El ser humano tiende a recordar al primer lugar, pero casi
nunca al segundo a no ser por condiciones especiales. Recordaremos quien fue el
campeón mundial de una desciplina en tal año, pero quizás no recordamos a quién
le ganó. Así, preguntaríamos lo siguiente: ¿Sabrìa usted estudioso de las
escrituras, responder quienes eran: ¿Samùa; Safat, Igal, Palti, Gadiel, Gadi,
Amiel, Setur, Nahbi, y Geuel? ¡Seguramente
que no! Pero si a esos 10 nombres les agregamos los de Caleb y Josuè, entonces
inmediatamente los asociamos a los 12 espìas israelitas que fueran enviados a
inspeccionar la tierra de Canaàn antes de ser tomada (Nùmeros 13:4-15).

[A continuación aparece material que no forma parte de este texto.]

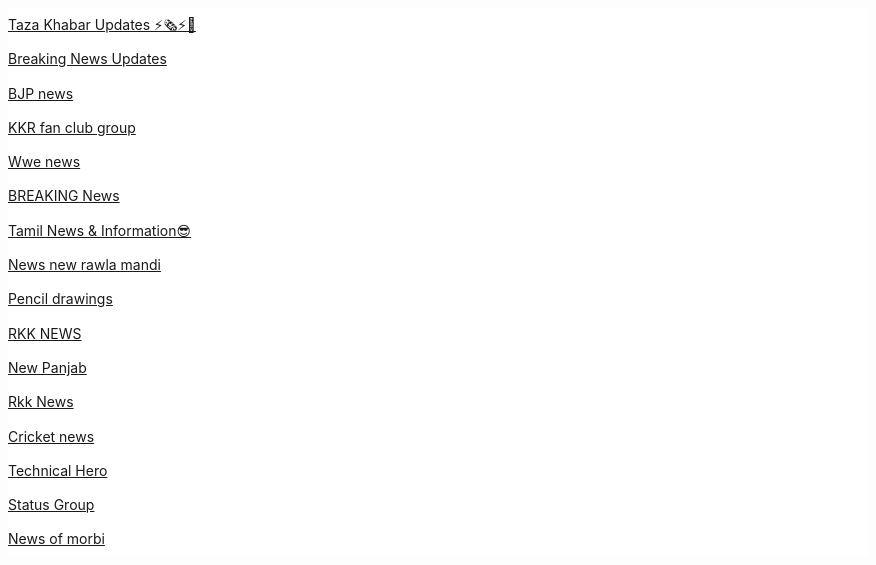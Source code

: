 <div style="padding:0.5rem 0"><a target="_blank" class="restrict-width-parent" onclick="ga('send', 'event', {eventCategory: 'WhatsApp Group Link', eventAction: 'Click', eventLabel: event.target.href, transport: 'beacon'});" href="https://chat.whatsapp.com/EompKCUtQbl5ZQAX3dXBdl" rel="nofollow" rel="noreferrer">Taza Khabar Updates  ⚡🗞⚡📰</a></div>
<div style="padding:0.5rem 0"><a target="_blank" class="restrict-width-parent" onclick="ga('send', 'event', {eventCategory: 'WhatsApp Group Link', eventAction: 'Click', eventLabel: event.target.href, transport: 'beacon'});" href="https://chat.whatsapp.com/KxJpOGHiJ5r61tHSGrDPZJ" rel="nofollow" rel="noreferrer">Breaking News Updates</a></div>
<div style="padding:0.5rem 0"><a target="_blank" class="restrict-width-parent" onclick="ga('send', 'event', {eventCategory: 'WhatsApp Group Link', eventAction: 'Click', eventLabel: event.target.href, transport: 'beacon'});" href="https://chat.whatsapp.com/DyRabMTgU4C3OR3PyuKbkh" rel="nofollow" rel="noreferrer">BJP news</a></div>
<div style="padding:0.5rem 0"><a target="_blank" class="restrict-width-parent" onclick="ga('send', 'event', {eventCategory: 'WhatsApp Group Link', eventAction: 'Click', eventLabel: event.target.href, transport: 'beacon'});" href="https://chat.whatsapp.com/invite/KLiqZhIN0MgB2biw67YS3y" rel="nofollow" rel="noreferrer">KKR fan club group</a></div>
<div style="padding:0.5rem 0"><a target="_blank" class="restrict-width-parent" onclick="ga('send', 'event', {eventCategory: 'WhatsApp Group Link', eventAction: 'Click', eventLabel: event.target.href, transport: 'beacon'});" href="https://chat.whatsapp.com/invite/DNgamghB33O5tD0onKjgg9" rel="nofollow" rel="noreferrer">Wwe news</a></div>
<div style="padding:0.5rem 0"><a target="_blank" class="restrict-width-parent" onclick="ga('send', 'event', {eventCategory: 'WhatsApp Group Link', eventAction: 'Click', eventLabel: event.target.href, transport: 'beacon'});" href="https://chat.whatsapp.com/invite/0zdqUSbN8qlCP47gCdMwtO" rel="nofollow" rel="noreferrer">BREAKING News</a></div>
<div style="padding:0.5rem 0"><a target="_blank" class="restrict-width-parent" onclick="ga('send', 'event', {eventCategory: 'WhatsApp Group Link', eventAction: 'Click', eventLabel: event.target.href, transport: 'beacon'});" href="https://chat.whatsapp.com/invite/JbYvCkxI0qJC06XtSE6WIV" rel="nofollow" rel="noreferrer">Tamil News & Information😎</a></div>
<div style="padding:0.5rem 0"><a target="_blank" class="restrict-width-parent" onclick="ga('send', 'event', {eventCategory: 'WhatsApp Group Link', eventAction: 'Click', eventLabel: event.target.href, transport: 'beacon'});" href="https://chat.whatsapp.com/invite/FH2Y1KRkL2sGq5RAkHnqnP" rel="nofollow" rel="noreferrer">News new rawla mandi</a></div>
<div style="padding:0.5rem 0"><a target="_blank" class="restrict-width-parent" onclick="ga('send', 'event', {eventCategory: 'WhatsApp Group Link', eventAction: 'Click', eventLabel: event.target.href, transport: 'beacon'});" href="https://chat.whatsapp.com/invite/8DTBPO4l4lYDthob0tEKe6" rel="nofollow" rel="noreferrer">Pencil drawings</a></div>
<div style="padding:0.5rem 0"><a target="_blank" class="restrict-width-parent" onclick="ga('send', 'event', {eventCategory: 'WhatsApp Group Link', eventAction: 'Click', eventLabel: event.target.href, transport: 'beacon'});" href="https://chat.whatsapp.com/invite/A4wiSjE7XSa2vYLkdQnyST" rel="nofollow" rel="noreferrer">RKK NEWS</a></div>
<div style="padding:0.5rem 0"><a target="_blank" class="restrict-width-parent" onclick="ga('send', 'event', {eventCategory: 'WhatsApp Group Link', eventAction: 'Click', eventLabel: event.target.href, transport: 'beacon'});" href="https://chat.whatsapp.com/invite/FH6bU32mBHL177KBugp3ou" rel="nofollow" rel="noreferrer">New Panjab</a></div>
<div style="padding:0.5rem 0"><a target="_blank" class="restrict-width-parent" onclick="ga('send', 'event', {eventCategory: 'WhatsApp Group Link', eventAction: 'Click', eventLabel: event.target.href, transport: 'beacon'});" href="https://chat.whatsapp.com/invite/IdqAEYnKK22GnYlttOQ9rv" rel="nofollow" rel="noreferrer">Rkk News</a></div>
<div style="padding:0.5rem 0"><a target="_blank" class="restrict-width-parent" onclick="ga('send', 'event', {eventCategory: 'WhatsApp Group Link', eventAction: 'Click', eventLabel: event.target.href, transport: 'beacon'});" href="https://chat.whatsapp.com/invite/ByIDCgqxgsUFoePwTi8q3i" rel="nofollow" rel="noreferrer">Cricket news</a></div>
<div style="padding:0.5rem 0"><a target="_blank" class="restrict-width-parent" onclick="ga('send', 'event', {eventCategory: 'WhatsApp Group Link', eventAction: 'Click', eventLabel: event.target.href, transport: 'beacon'});" href="https://chat.whatsapp.com/invite/57V7xQDQyLu6wJK3pKl5vj" rel="nofollow" rel="noreferrer">Technical Hero</a></div>
<div style="padding:0.5rem 0"><a target="_blank" class="restrict-width-parent" onclick="ga('send', 'event', {eventCategory: 'WhatsApp Group Link', eventAction: 'Click', eventLabel: event.target.href, transport: 'beacon'});" href="https://chat.whatsapp.com/invite/B2RqnEkQNz952jLokllDwK" rel="nofollow" rel="noreferrer">Status Group</a></div>
<div style="padding:0.5rem 0"><a target="_blank" class="restrict-width-parent" onclick="ga('send', 'event', {eventCategory: 'WhatsApp Group Link', eventAction: 'Click', eventLabel: event.target.href, transport: 'beacon'});" href="https://chat.whatsapp.com/invite/0XjXk93oB8wEGLnUiAdhVL" rel="nofollow" rel="noreferrer">News of morbi</a></div>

Y,
seguramente entenderemos el por què los nombres de Josuè y Caleb sean tan
recordados pero los otros no. Entendamos algo, el premio de los perdedores es
el olvido. Pero a nosotros, su pueblo, Dios nos ha enviado a ser ganadores: de
almas (Mateo 28:19); y, a ser ganadores en la vida (Deuteronomio 28:1-14).
Señor: Danos un honesto celo por tu casa.